A climate control thermostat maintains steady inside temperature, and the stereo has multiple-CD, cassette tape and speaker options. I had no trouble reaching door, overhead and behind-the-seat storage spaces from the seat, and the CB radio mounts overhead and close by. The driver can set the intermittent wiper control to any interval, and headlights can be set to turn on and off automatically.

Most importantly, at least to me, Volvo’s improved cup holders keep beverages off the floor and in the cups.

In short, the VT 880 offers traditional looks and styling, but it still comes with the advanced technology.

This includes the cab and sleeper interior styling. Part of ergonomics is the mood created by interior designs. Volvo offers lighter-colored leather and cloth interiors, along with the larger windshield, side windows, skylight and four sleeper windows that allow more light as well as ventilation. The result is an overall brighter, friendlier mood that’s reinforced by spaces for a refrigerator, microwave, TV/DVD, a sink and more than enough storage for two. The larger berths are about the size of standard single beds with an optional dining table that seats four and converts to the lower berth. Both berths have light, ventilation, clock and radio controls.

With 374 cubic feet of sleeper space and more than 520 cubic feet of total living space, the VT 880 is also roomy. Two full-sized adults can walk past each other without turning sideways inside the cab. There’s room to stand, stretch, move around and – with an optional surround speaker system – dance, if the mood should arise. A handy folding ladder makes climbing into and out of the top berth respectable, and it also folds and stows securely. I liked the high ceiling, additional light and overall size of the cab because they eliminate the “closed in” feeling.

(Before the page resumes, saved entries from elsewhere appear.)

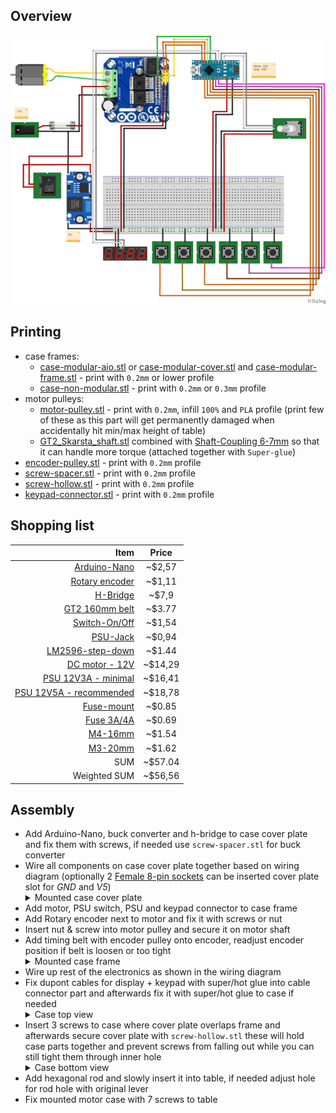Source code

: ## Overview

<p align="center">
  <img src="img/case_bridge-v1/wiring.png"/>
</p>

## Printing

- case frames:
  - [case-modular-aio.stl](../models/h-bridge/case-modular-aio.stl) or [case-modular-cover.stl](../models/h-bridge/case-modular-cover.stl) and [case-modular-frame.stl](../models/h-bridge/case-modular-frame.stl) - print with `0.2mm` or lower profile
  - [case-non-modular.stl](../models/h-bridge/case-non-modular.stl) - print with `0.2mm` or `0.3mm` profile
- motor pulleys:
  - [motor-pulley.stl](../models/motor-pulley.stl) - print with `0.2mm`, infill `100%` and `PLA` profile (print few of these as this part will get permanently damaged when accidentally hit min/max height of table)
  - [GT2_Skarsta_shaft.stl](https://www.thingiverse.com/download:5633328) combined with [Shaft-Coupling 6-7mm](https://www.ebay.com/itm/2-3-4-5-6-7-8mm-Aluminum-Flexible-Shaft-Coupling-Rigid-Coupler-Motor-Connector/291882575832?ssPageName=STRK%3AMEBIDX%3AIT&var=590884618019&_trksid=p2057872.m2749.l2649) so that it can handle more torque (attached together with `Super-glue`)
- [encoder-pulley.stl](../models/encoder-pulley.stl) - print with `0.2mm` profile
- [screw-spacer.stl](../models/h-bridge/screw-spacer.stl) - print with `0.2mm` profile
- [screw-hollow.stl](../models/h-bridge/screw-hollow.stl) - print with `0.2mm` profile
- [keypad-connector.stl](../models/keypad-connector.stl) - print with `0.2mm` profile

## Shopping list

|                                                                                                                                                Item |  Price  |
| --------------------------------------------------------------------------------------------------------------------------------------------------: | :-----: |
|                [Arduino-Nano](https://www.ebay.com/itm/2-5-10PCS-USB-Nano-V3-0-ATmega328-16M-5V-Micro-controller-CH340G-Board-Arduino/173636038739) | ~$2,57  |
|                          [Rotary encoder](https://www.ebay.com/itm/KY-040-360-Rotary-Encoder-Module-For-AVR-PIC-Easy-to-V2P4-Use-H9B0/323888195480) | ~$1,11  |
|                        [H-Bridge](https://www.ebay.com/p/Double-Bts7960b-DC-43a-Stepper-Motor-Driver-H-bridge-PWM-for-Arduino-Smart-Car/1062875951) | ~$7,9   |
|                                                                                  [GT2 160mm belt](https://www.aliexpress.com/item/32883539514.html) | ~$3.77  |
|              [Switch-On/Off](https://www.ebay.com/itm/10Pcs-12V-2-Pin-Car-Boat-Round-Dot-Light-ON-OFF-Rocker-Toggle-Switch-Tool-Black/382170389677) | ~$1,54  |
|                      [PSU-Jack](https://www.ebay.com/itm/10x-DC-005-Power-Supply-Jack-Socket-Female-PCB-Mount-Connector-5-5x2-1mm-Kit/383385876253) | ~$0,94  |
|          [LM2596-step-down](https://www.ebay.com/itm/LM2596-Step-Down-Module-DC-3V-40V-to1-5v-35V-3-3V-5V-12V-3A-Voltage-Regulator-US/162648939028) | ~$1.44  |
|                                 [DC motor - 12V](https://www.banggood.com/DC-12V-180RPM-Geared-Motor-High-Torque-Gear-Reducer-Motor-p-1068573.html) | ~$14,29 |
|                            [PSU 12V3A - minimal](https://www.meanwell-web.com/en-gb/ac-dc-industrial-desktop-adaptor-output-12vdc-at-gst36e12--p1j) | ~$16,41 |
|                       [PSU 12V5A - recommended](https://www.meanwell-web.com/en-gb/ac-dc-industrial-desktop-adaptor-with-3-pin-iec320-gs60a12--p1j) | ~$18,78 |
|                                                                                      [Fuse-mount](https://www.aliexpress.com/item/32897554363.html) | ~$0.85  |
| [Fuse 3A/4A](https://www.aliexpress.com/item/10PCS-5-20mm-Fast-Quick-Blow-Glass-Tube-Fuse-Assorted-Kit-Fast-Blow-Glass-Fuses-250V/32881363210.html) | ~$0.69  |
|                   [M4-16mm](https://www.ebay.com/itm/10-20-50-100x-M2-M3-M4-M5-Stainless-Steel-Hex-Bolt-Socket-Cap-Screws-Head-DIN912/173028404303) | ~$1.54  |
|                   [M3-20mm](https://www.ebay.com/itm/10-20-50-100x-M2-M3-M4-M5-Stainless-Steel-Hex-Bolt-Socket-Cap-Screws-Head-DIN912/173028404303) | ~$1.62  |
|                                                                                                                                                 SUM | ~$57.04 |
|                                                                                                                                        Weighted SUM | ~$56,56 |

## Assembly

- Add Arduino-Nano, buck converter and h-bridge to case cover plate and fix them with screws, if needed use `screw-spacer.stl` for buck converter
- Wire all components on case cover plate together based on wiring diagram (optionally 2 [Female 8-pin sockets](https://www.ebay.com/itm/10pcs-8-Pin-Female-Tall-Stackable-Header-Connector-Socket-For-Arduino-Shield-kn/373209884238) can be inserted cover plate slot for _GND_ and _V5_)
  <details>
    <summary>Mounted case cover plate</summary>
    <p align="center">
        <img src="img/case_bridge-v1/cover.jpg"/>
    </p>
  </details>
- Add motor, PSU switch, PSU and keypad connector to case frame
- Add Rotary encoder next to motor and fix it with screws or nut
- Insert nut & screw into motor pulley and secure it on motor shaft
- Add timing belt with encoder pulley onto encoder, readjust encoder position if belt is loosen or too tight
  <details>
    <summary>Mounted case frame</summary>
    <p align="center">
        <img src="img/case_bridge-v1/frame.jpg"/>
    </p>
  </details>
- Wire up rest of the electronics as shown in the wiring diagram
- Fix dupont cables for display + keypad with super/hot glue into cable connector part and afterwards fix it with super/hot glue to case if needed
  <details>
    <summary>Case top view</summary>
    <p align="center">
        <img src="img/case_bridge-v1/top.jpg"/>
    </p>
  </details>
- Insert 3 screws to case where cover plate overlaps frame and afterwards secure cover plate with `screw-hollow.stl` these will hold case parts together and prevent screws from falling out while you can still tight them through inner hole
  <details>
    <summary>Case bottom view</summary>
    <p align="center">
        <img src="img/case_bridge-v1/bottom.jpg"/>
    </p>
  </details>
- Add hexagonal rod and slowly insert it into table, if needed adjust hole for rod hole with original lever
- Fix mounted motor case with 7 screws to table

We used shore power, but, if it is necessary to keep the engine running, at a 600 rpm idle the D16 burns .5 gallons per hour and murmurs unobtrusively.

The next day we swapped trucks again, and I was looking forward to the last leg of the road test: the Black Mountain down slope on I-40 east of Asheville. With more than nine miles of grades up to 6 percent, Black Mountain has earned its place in trucker lore, and more than one experienced driver has reached the bottom with shaking hands, badly smoking brakes and sincere prayers of thanks. This hill and the 78,000-pound load would tell the truth about the D16′s Volvo Engine Brake (VEB).

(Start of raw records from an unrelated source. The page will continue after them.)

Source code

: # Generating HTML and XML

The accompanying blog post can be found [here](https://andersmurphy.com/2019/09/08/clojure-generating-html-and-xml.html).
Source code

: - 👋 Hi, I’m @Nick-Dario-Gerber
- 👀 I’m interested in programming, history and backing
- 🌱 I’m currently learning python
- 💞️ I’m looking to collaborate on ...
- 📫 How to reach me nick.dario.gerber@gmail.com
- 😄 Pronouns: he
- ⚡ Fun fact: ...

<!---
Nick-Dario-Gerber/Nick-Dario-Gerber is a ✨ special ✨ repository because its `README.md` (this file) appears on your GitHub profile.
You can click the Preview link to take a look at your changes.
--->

It was another dry, sunny day, and on slick roads all bets are off. But simply stated, if the D16 represents the future, then the drama is about to go out of taking heavy loads down long, steep hills. In 15th gear with the VEB activated, Saxman and I chatted calmly in the climate-controlled elegance of this VT 880′s salon-like interior while the truck rolled uneventfully down the hill. I kept the truck close to the 45 mph speed limit by pushing lightly on the brakes exactly 12 times. The sound of the VEB was barely noticeable inside the truck.

Volvo has invested more than $67 million to make the VT 880 its flagship tractor. The company has put millions of lab and on-highway test miles on the truck and, says senior VP of marketing and sales Scott Kress, “It passed with flying colors.”

I drove the VT 880 about 540 miles and took it up and down grades that will get any professional driver’s attention. I pushed the truck hard. In my opinion, the VT 880 and D16 do everything Volvo claims they’ll do.